Connors found (as have I) that this strategy works best without stop losses.
The exit for this strategy is when price closes on the other side of the 5 SMA.
This strategy is more of a short term strategy that closes trades fairly quickly.
Potential Improvements
Here are a few improvements to this strategy you can experiment with:
- Change the periods setting
- Only take trades when price is at clear support or resistance
- Change the signal levels to 80/20 or 90/10 to potentially weed out noisy signals
- Use another indicator in conjunction with RSI to improve win rate or profit per trade
- Set the profit target to a multiple of risk
Backtesting Results
You can also see my results of a backtest here.
RSI 50 Crossover Trading Strategy
The previous RSI trading methods rely on price extremes to find potential trading ideas.
Of course, trading at extremes can be a great way to get in for cheap.
However, you are also bucking the trend and that can mean that you might get stopped out a lot.
One way to possibly remedy this is to try to catch price when it is starting to trend.
For this strategy you set your levels both to 50, then enter a trade when RSI closes above or below the 50 level.
Indicator Settings
The most commonly taught use of the RSI uses the following settings:
- Periods: 14
- Set both levels to 50
Trade Entry
- Sell: When RSI has stayed above the 50 for awhile, go short when RSI closes below the 50 level
- Buy: When RSI has stayed below the 50 for awhile, go long when RSI closes above the 50 level
Short Example
Long Example
Stop Loss and Take Profit
The best place to set the stop would be above the last swing high for a short, or below the last swing low for a long.
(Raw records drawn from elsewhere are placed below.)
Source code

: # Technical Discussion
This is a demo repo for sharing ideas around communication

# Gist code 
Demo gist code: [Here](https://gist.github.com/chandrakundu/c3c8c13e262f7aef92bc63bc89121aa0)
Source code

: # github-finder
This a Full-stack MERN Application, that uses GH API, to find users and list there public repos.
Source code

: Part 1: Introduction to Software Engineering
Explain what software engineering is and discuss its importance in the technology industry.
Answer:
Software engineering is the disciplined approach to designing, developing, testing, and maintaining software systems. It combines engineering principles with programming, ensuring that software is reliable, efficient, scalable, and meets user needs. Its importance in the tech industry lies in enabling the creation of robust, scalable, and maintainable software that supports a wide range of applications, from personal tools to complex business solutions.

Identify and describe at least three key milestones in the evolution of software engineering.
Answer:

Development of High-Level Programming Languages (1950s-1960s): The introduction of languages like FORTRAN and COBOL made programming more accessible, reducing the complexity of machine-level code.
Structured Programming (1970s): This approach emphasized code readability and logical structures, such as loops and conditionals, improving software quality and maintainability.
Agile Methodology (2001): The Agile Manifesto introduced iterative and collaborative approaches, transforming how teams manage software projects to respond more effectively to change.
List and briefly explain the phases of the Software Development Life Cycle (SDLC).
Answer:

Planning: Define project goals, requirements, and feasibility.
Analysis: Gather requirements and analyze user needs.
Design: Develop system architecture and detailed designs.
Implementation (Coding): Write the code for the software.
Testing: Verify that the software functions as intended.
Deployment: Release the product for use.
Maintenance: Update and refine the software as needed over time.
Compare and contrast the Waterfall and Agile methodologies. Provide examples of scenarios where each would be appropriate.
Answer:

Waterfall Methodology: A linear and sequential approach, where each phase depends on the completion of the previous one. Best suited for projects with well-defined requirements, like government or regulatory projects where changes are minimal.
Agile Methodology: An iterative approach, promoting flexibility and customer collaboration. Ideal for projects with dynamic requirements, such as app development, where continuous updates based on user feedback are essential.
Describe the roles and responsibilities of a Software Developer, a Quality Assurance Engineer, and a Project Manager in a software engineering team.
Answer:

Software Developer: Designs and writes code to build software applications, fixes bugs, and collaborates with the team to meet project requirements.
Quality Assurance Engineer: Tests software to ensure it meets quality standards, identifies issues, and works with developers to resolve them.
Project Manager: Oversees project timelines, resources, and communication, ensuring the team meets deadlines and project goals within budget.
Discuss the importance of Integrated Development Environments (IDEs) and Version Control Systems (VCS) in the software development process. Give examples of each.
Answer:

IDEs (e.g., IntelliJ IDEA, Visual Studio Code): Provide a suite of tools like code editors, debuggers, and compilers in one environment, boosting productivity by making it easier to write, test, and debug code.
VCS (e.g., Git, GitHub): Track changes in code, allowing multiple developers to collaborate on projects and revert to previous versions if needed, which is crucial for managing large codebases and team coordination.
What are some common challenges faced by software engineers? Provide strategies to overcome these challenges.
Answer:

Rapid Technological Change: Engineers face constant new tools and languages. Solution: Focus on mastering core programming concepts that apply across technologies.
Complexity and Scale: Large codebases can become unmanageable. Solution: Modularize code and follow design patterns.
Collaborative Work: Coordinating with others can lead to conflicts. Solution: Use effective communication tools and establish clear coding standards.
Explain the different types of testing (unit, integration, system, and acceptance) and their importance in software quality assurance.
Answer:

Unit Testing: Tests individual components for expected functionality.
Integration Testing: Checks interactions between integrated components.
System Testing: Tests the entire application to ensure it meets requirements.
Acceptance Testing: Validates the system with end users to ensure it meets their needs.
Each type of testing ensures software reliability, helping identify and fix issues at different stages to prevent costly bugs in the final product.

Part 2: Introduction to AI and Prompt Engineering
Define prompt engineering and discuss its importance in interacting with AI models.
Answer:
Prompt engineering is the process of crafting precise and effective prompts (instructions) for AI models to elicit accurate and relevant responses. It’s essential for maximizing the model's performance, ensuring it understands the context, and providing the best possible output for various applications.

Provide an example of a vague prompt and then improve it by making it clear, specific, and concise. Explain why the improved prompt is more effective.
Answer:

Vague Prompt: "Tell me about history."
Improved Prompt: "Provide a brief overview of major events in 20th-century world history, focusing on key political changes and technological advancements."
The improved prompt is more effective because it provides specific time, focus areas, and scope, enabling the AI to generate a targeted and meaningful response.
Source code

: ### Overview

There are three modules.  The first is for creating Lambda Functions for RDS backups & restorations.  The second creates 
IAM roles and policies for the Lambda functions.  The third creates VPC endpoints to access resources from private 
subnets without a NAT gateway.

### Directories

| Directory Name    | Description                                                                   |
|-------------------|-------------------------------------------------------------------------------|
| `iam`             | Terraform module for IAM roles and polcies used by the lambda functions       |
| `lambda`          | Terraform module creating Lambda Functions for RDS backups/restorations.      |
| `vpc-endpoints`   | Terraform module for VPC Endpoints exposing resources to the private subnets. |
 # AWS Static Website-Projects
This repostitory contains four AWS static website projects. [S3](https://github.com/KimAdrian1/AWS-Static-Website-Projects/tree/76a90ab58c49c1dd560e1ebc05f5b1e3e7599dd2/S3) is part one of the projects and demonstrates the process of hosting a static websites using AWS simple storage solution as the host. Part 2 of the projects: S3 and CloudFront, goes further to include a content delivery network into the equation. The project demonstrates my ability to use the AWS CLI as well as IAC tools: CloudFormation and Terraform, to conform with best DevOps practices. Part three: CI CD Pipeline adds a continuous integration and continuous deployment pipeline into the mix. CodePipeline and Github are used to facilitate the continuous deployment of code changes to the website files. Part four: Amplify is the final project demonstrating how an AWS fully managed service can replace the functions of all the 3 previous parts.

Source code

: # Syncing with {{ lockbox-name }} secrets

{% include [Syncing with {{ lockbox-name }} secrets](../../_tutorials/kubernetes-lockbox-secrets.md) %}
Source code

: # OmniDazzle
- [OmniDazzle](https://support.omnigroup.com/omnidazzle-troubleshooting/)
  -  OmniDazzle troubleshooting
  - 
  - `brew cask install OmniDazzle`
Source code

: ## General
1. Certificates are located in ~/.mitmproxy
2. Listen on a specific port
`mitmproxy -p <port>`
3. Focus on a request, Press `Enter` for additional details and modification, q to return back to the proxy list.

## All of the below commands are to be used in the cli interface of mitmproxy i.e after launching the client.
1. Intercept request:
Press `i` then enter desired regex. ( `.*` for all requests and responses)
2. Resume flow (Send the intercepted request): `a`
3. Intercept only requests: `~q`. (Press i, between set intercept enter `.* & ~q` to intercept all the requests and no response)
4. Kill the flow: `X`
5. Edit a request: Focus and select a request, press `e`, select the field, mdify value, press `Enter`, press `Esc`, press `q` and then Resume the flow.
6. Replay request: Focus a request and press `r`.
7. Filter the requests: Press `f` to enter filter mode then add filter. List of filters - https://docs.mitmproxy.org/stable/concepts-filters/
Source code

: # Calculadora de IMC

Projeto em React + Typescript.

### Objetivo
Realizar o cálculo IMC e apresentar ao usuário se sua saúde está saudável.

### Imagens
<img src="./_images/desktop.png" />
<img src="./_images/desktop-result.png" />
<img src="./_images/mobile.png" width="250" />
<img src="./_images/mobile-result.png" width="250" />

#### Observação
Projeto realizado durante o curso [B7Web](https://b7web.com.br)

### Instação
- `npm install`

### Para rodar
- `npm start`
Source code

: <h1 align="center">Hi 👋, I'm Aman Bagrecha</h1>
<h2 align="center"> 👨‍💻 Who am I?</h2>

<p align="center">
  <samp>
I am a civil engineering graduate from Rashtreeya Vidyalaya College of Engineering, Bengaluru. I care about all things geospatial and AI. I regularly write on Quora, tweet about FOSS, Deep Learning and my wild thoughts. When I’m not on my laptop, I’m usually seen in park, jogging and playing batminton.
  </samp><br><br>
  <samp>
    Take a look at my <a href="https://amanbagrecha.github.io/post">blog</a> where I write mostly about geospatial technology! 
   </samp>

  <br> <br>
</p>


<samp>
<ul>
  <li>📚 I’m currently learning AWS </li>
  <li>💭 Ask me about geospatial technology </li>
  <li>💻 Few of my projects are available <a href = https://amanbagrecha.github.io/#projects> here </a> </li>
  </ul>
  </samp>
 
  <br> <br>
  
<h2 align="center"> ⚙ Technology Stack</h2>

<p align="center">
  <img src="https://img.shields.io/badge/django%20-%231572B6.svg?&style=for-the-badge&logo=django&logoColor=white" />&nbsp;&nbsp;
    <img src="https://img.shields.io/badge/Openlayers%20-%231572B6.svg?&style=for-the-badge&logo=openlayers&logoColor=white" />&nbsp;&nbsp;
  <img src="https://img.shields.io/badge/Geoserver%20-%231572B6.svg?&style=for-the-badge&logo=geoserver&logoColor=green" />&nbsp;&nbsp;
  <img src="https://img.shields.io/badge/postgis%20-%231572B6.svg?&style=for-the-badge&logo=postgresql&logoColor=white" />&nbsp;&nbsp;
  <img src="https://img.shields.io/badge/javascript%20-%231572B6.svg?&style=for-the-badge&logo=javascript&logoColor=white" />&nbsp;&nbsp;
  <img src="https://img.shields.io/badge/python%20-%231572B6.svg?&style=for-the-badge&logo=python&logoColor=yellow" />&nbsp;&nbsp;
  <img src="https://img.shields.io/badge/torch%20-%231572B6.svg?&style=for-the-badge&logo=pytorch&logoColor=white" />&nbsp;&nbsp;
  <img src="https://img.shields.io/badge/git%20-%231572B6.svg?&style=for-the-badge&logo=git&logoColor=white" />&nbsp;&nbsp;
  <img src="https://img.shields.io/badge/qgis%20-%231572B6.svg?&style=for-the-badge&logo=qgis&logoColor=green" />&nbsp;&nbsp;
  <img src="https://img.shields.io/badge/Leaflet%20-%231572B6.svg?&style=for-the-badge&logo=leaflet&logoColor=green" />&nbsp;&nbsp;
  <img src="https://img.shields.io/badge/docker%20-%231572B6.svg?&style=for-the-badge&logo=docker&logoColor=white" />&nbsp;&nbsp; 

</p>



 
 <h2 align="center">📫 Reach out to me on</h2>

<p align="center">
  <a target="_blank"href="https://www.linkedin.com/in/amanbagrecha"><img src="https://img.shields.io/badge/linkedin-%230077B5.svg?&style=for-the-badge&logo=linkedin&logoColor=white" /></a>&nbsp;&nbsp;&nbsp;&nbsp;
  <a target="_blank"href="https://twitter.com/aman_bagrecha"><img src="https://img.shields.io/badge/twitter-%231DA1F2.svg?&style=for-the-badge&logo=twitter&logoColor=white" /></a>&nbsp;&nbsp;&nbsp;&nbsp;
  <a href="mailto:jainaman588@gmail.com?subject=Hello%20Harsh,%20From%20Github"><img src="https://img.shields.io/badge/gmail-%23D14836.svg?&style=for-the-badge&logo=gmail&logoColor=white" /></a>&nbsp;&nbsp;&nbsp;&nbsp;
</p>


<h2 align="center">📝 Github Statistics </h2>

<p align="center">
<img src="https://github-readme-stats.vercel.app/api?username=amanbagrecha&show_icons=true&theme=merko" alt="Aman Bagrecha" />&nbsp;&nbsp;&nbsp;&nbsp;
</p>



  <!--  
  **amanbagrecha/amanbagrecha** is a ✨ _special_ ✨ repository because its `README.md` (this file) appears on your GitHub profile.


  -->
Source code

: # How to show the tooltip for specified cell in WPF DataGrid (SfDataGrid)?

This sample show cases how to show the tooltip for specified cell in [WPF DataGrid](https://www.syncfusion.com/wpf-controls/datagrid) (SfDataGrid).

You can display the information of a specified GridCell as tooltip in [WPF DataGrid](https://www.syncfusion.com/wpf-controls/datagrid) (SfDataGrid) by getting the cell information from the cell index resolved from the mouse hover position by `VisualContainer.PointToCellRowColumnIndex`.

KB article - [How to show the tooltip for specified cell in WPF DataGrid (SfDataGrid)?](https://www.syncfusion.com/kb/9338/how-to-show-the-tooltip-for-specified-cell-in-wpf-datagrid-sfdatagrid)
Like with all of these strategies, a good place to start with the profit target at the next support or resistance level.
Potential Improvements
Here are a few improvements to this strategy you can experiment with:
- Change the periods setting
- Only take trades when price is bouncing off clear support or resistance
- Use another indicator in conjunction with RSI to improve win rate or profit per trade
- Set the profit target to a multiple of risk
- Look for reversal price action like a head and shoulders or double top/bottom before the crossover
Final Thoughts
So I hope that these RSI ideas have given you a few things that you can test.
Remember, there isn't one best way to trade the RSI.
You have to find the one that works best for you and the markets you trade.
But sometimes you just need a few ideas to get your creative juices flowing.
The next step after reading this article is to start backtesting your RSI trading strategy.
Have fun!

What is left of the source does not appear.